Task:
The reply to the records below should contain exactly the lines from the line with "A shader that emulates" through the line with "Outline supporting", and nothing besides.

(Dataset excerpts)
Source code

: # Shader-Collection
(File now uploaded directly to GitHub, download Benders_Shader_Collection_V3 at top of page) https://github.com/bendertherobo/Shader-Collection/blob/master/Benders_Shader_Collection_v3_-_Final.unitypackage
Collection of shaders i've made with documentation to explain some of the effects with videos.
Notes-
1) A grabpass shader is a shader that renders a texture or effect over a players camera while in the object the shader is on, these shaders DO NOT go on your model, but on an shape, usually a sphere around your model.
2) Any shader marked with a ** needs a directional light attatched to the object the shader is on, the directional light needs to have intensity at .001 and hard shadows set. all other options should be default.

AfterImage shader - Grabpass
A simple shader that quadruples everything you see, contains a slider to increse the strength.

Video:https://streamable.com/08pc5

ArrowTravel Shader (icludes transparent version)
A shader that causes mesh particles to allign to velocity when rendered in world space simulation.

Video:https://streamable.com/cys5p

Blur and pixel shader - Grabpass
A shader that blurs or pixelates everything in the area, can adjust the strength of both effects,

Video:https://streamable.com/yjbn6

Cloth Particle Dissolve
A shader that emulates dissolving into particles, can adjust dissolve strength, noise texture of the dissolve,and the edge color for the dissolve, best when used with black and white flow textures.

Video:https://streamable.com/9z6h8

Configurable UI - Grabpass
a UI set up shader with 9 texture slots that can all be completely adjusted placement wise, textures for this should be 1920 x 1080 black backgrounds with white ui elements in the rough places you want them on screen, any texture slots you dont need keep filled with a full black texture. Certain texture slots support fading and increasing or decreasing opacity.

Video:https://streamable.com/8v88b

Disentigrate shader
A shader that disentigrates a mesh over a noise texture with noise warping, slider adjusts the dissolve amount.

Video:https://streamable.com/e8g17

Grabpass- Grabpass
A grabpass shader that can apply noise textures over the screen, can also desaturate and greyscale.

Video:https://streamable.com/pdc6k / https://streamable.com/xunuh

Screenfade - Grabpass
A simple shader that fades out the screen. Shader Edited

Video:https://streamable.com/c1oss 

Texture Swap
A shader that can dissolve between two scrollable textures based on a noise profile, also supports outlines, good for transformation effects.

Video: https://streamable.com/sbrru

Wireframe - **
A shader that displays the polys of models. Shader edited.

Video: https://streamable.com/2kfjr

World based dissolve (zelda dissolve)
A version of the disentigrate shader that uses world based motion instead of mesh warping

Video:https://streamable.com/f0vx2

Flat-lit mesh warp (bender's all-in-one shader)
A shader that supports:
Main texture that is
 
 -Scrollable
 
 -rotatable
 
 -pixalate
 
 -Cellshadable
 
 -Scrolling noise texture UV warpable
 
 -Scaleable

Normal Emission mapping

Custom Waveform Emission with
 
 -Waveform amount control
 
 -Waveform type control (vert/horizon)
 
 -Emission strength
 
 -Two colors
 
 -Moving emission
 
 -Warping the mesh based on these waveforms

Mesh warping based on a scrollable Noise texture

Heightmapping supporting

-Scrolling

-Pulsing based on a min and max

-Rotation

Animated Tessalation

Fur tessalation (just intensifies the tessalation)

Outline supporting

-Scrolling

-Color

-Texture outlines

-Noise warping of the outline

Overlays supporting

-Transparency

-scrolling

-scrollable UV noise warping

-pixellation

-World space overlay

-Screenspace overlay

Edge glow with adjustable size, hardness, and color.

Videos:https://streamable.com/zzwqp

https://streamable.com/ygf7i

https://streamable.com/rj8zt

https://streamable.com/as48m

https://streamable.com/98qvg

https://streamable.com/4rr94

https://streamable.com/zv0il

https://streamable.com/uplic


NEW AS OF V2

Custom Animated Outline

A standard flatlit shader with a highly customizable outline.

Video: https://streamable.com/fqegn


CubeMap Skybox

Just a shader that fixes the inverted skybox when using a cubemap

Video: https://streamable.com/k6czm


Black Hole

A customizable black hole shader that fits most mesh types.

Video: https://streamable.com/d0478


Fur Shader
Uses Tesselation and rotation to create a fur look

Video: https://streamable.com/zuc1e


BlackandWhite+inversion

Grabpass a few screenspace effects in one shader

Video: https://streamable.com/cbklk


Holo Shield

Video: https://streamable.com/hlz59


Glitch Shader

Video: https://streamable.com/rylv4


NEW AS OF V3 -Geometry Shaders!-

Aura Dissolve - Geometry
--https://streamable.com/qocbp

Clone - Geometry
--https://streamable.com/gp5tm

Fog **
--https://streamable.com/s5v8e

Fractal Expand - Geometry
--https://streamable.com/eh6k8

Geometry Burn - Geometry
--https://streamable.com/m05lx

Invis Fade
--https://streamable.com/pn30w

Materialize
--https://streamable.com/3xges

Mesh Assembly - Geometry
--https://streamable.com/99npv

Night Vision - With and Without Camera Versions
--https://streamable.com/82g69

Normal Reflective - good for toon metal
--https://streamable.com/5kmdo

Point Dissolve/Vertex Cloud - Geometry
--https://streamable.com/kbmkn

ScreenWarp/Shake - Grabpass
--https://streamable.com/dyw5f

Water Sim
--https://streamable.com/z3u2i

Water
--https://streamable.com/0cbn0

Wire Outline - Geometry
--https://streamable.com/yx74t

==

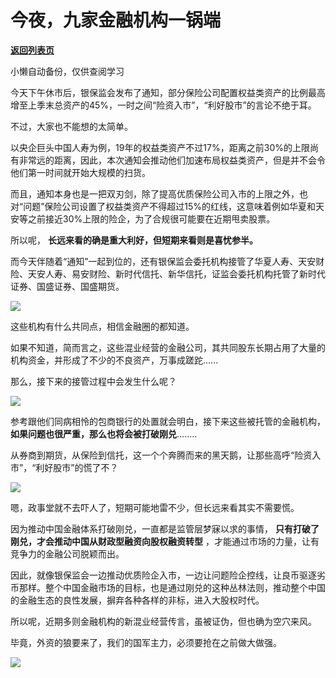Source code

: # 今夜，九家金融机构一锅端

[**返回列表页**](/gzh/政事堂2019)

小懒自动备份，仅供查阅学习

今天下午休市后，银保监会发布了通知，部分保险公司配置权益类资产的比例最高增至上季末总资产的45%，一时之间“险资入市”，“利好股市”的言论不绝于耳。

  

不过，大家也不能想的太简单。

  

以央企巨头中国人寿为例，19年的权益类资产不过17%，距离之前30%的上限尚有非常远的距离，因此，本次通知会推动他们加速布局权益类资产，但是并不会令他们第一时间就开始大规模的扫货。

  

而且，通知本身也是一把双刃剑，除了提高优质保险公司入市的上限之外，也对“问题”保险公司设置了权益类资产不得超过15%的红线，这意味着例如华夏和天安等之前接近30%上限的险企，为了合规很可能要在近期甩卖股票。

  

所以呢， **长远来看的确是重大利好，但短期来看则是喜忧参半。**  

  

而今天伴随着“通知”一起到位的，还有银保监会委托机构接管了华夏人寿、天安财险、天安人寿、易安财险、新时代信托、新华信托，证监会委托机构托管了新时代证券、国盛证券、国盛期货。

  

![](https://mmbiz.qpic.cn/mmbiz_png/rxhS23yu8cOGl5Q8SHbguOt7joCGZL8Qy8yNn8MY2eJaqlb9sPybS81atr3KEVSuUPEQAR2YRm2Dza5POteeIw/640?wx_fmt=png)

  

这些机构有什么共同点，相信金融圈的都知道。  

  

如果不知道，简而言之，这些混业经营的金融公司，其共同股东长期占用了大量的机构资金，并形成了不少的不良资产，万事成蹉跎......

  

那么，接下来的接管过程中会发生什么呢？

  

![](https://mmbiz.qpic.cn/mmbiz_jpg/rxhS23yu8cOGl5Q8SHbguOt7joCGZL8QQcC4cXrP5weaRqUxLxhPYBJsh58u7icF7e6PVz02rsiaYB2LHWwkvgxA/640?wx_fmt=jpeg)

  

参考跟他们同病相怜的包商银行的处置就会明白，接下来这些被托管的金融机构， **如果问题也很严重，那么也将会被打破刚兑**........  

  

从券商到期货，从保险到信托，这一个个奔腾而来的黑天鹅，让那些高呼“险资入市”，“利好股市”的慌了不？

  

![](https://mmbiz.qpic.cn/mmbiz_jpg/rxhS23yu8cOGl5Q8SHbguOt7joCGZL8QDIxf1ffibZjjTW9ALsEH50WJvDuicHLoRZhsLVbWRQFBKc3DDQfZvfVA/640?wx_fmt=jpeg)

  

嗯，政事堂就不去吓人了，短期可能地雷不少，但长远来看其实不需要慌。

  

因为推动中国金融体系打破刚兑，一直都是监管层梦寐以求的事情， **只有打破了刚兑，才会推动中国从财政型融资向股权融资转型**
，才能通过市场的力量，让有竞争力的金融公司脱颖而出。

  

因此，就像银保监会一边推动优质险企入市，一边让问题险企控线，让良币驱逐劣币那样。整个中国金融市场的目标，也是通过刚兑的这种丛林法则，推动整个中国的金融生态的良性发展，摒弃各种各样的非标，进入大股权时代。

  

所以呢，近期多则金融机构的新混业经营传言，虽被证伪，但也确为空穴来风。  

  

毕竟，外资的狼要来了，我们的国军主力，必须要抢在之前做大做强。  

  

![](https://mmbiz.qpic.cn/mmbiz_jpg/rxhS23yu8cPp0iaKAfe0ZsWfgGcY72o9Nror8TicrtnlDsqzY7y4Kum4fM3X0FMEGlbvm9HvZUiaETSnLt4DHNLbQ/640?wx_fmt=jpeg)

...

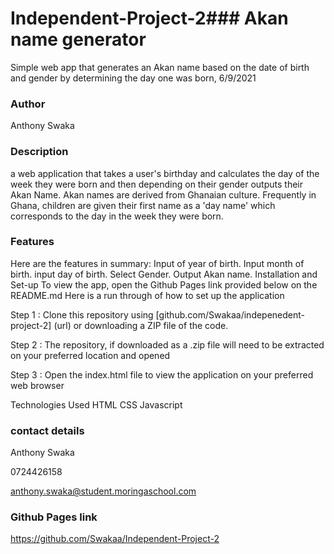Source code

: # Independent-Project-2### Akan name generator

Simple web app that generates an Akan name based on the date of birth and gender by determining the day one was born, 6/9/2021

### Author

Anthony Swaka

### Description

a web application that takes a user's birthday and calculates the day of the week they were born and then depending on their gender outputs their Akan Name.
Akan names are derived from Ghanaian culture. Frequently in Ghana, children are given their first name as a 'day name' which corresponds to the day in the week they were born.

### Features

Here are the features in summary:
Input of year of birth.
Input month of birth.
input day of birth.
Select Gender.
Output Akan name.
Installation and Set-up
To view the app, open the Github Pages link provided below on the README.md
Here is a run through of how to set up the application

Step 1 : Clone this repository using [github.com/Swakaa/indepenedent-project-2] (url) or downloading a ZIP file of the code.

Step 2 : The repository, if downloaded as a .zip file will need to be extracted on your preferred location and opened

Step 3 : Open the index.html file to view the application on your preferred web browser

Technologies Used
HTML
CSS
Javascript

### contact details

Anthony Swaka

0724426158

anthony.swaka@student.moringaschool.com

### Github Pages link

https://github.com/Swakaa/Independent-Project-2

Result of this exercise:
A shader that emulates dissolving into particles, can adjust dissolve strength, noise texture of the dissolve,and the edge color for the dissolve, best when used with black and white flow textures.

Video:https://streamable.com/9z6h8

Configurable UI - Grabpass
a UI set up shader with 9 texture slots that can all be completely adjusted placement wise, textures for this should be 1920 x 1080 black backgrounds with white ui elements in the rough places you want them on screen, any texture slots you dont need keep filled with a full black texture. Certain texture slots support fading and increasing or decreasing opacity.

Video:https://streamable.com/8v88b

Disentigrate shader
A shader that disentigrates a mesh over a noise texture with noise warping, slider adjusts the dissolve amount.

Video:https://streamable.com/e8g17

Grabpass- Grabpass
A grabpass shader that can apply noise textures over the screen, can also desaturate and greyscale.

Video:https://streamable.com/pdc6k / https://streamable.com/xunuh

Screenfade - Grabpass
A simple shader that fades out the screen. Shader Edited

Video:https://streamable.com/c1oss 

Texture Swap
A shader that can dissolve between two scrollable textures based on a noise profile, also supports outlines, good for transformation effects.

Video: https://streamable.com/sbrru

Wireframe - **
A shader that displays the polys of models. Shader edited.

Video: https://streamable.com/2kfjr

World based dissolve (zelda dissolve)
A version of the disentigrate shader that uses world based motion instead of mesh warping

Video:https://streamable.com/f0vx2

Flat-lit mesh warp (bender's all-in-one shader)
A shader that supports:
Main texture that is
 
 -Scrollable
 
 -rotatable
 
 -pixalate
 
 -Cellshadable
 
 -Scrolling noise texture UV warpable
 
 -Scaleable

Normal Emission mapping

Custom Waveform Emission with
 
 -Waveform amount control
 
 -Waveform type control (vert/horizon)
 
 -Emission strength
 
 -Two colors
 
 -Moving emission
 
 -Warping the mesh based on these waveforms

Mesh warping based on a scrollable Noise texture

Heightmapping supporting

-Scrolling

-Pulsing based on a min and max

-Rotation

Animated Tessalation

Fur tessalation (just intensifies the tessalation)

Outline supporting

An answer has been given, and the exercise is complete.